Four dolphins in Canada were saved this week by good samaritans and… Facebook.


According to The Vancouver Sun, Bob Solc first spotted four Pacific Whiteside dolphins early Tuesday morning, on the mud flats of Vancouver Island's Oyster Bay.

Solc says that the dolphins had beached them selves in the middle of the bay as the tide was going out. "They were up in the mud. You could see them kick a little bit from the road every once in a while so I knew they were alive."

At that point, Solc began calling neighbors, and the story spread quickly on Facebook, Twitter and a local radio station.

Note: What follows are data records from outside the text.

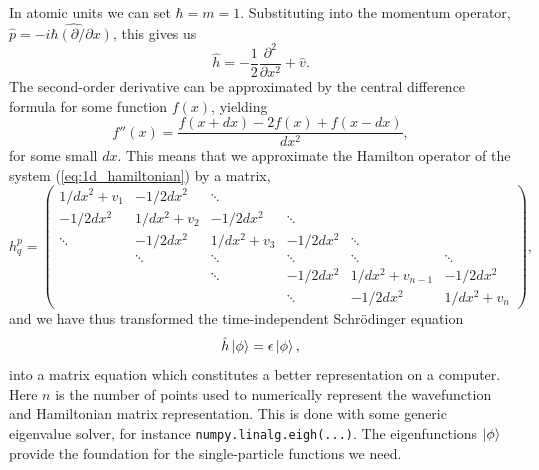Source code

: In atomic units we can set $\hbar = m = 1$. Substituting into the 
momentum operator, $\hat{p} = \hat{-i\hbar (\partial / \partial x)}$, this gives us 
\begin{equation}
    \label{eq:1d_hamiltonian}
    \hat{h} = - \frac{1}{2} \frac{\partial^2}{\partial x^2} + \hat{v}.
\end{equation}
The second-order derivative can be approximated by the central difference 
formula for some function $f(x)$, yielding
\begin{equation}
    f''(x) = \frac{f(x + dx) - 2f(x) +f(x - dx)}{dx^2},
\end{equation}
for some small $dx$. This means that we approximate the Hamilton 
operator of the system (\autoref{eq:1d_hamiltonian}) by a matrix,
\begin{equation}
    h^p_q =  \begin{pmatrix}
    1/dx^2 + v_1 & -1/2dx^2 & \ddots & & & \\
    -1/2dx^2 & 1/dx^2 + v_2 & -1/2dx^2 & \ddots & & \\
    \ddots & -1/2dx^2 & 1/dx^2 + v_3 & -1/2dx^2 & \ddots & \\
    & \ddots & \ddots & \ddots & \ddots & \ddots \\
    & & \ddots & -1/2dx^2 & 1/dx^2 + v_{n-1} & -1/2dx^2 \\
    & & & \ddots & -1/2dx^2 & 1/dx^2 + v_n
    \end{pmatrix},
\end{equation}
and we have thus transformed the time-independent Schrödinger equation
\begin{equation}
    \hat{h} \ket{\phi} = \epsilon \ket{\phi},
\end{equation}
into a matrix equation which constitutes a better representation on 
a computer. Here $n$ is 
the number of points used to numerically represent the wavefunction 
and Hamiltonian matrix representation. This is done with some generic 
eigenvalue solver, for instance \lstinline{numpy.linalg.eigh(...)}.
The eigenfunctions $\ket{\phi}$ provide the foundation for the single-particle functions
we need.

CBC News reports that soon after 7am, over 50 people had shown up to help save the dolphins.

Some volunteers worked to keep the dolphins wet, while others gently placed them on tarps, and carried them back to the ocean.

According to Lisa Spaven of Marine Mammal Response Biologist for Fisheries and Oceans Canada, it's unclear why the dolphins were beached. While ideally she would have done a veterinary assessment, the urgency of the situation did not give her that option. She told The Vancouver Sun:

"It's certainly a possibility that the reason they live-stranded here today was due to feeding in shallow waters and they weren't aware of the tide. There's also the possibility of injury or some kind of illness. There's also the possibility that killer whales chased them in here. There have been a lot of dolphins and a lot of killer whales in the Strait of late, so we can't really say for sure."

Spaven herself confirmed that the dolphins were in trouble based on a Facebook report, and says, "Certainly Facebook and Twitter are very good things when it comes to these kind of urgent situations."

Other dolphins in recent months have not been so lucky. In March, four dolphins were killed in San Diego Bay due to an underwater training blast conducted by the U.S. Navy. Also, NOAA reported in May that 153 dead dolphins have washed ashore along the Gulf Coast since the beginning of this year.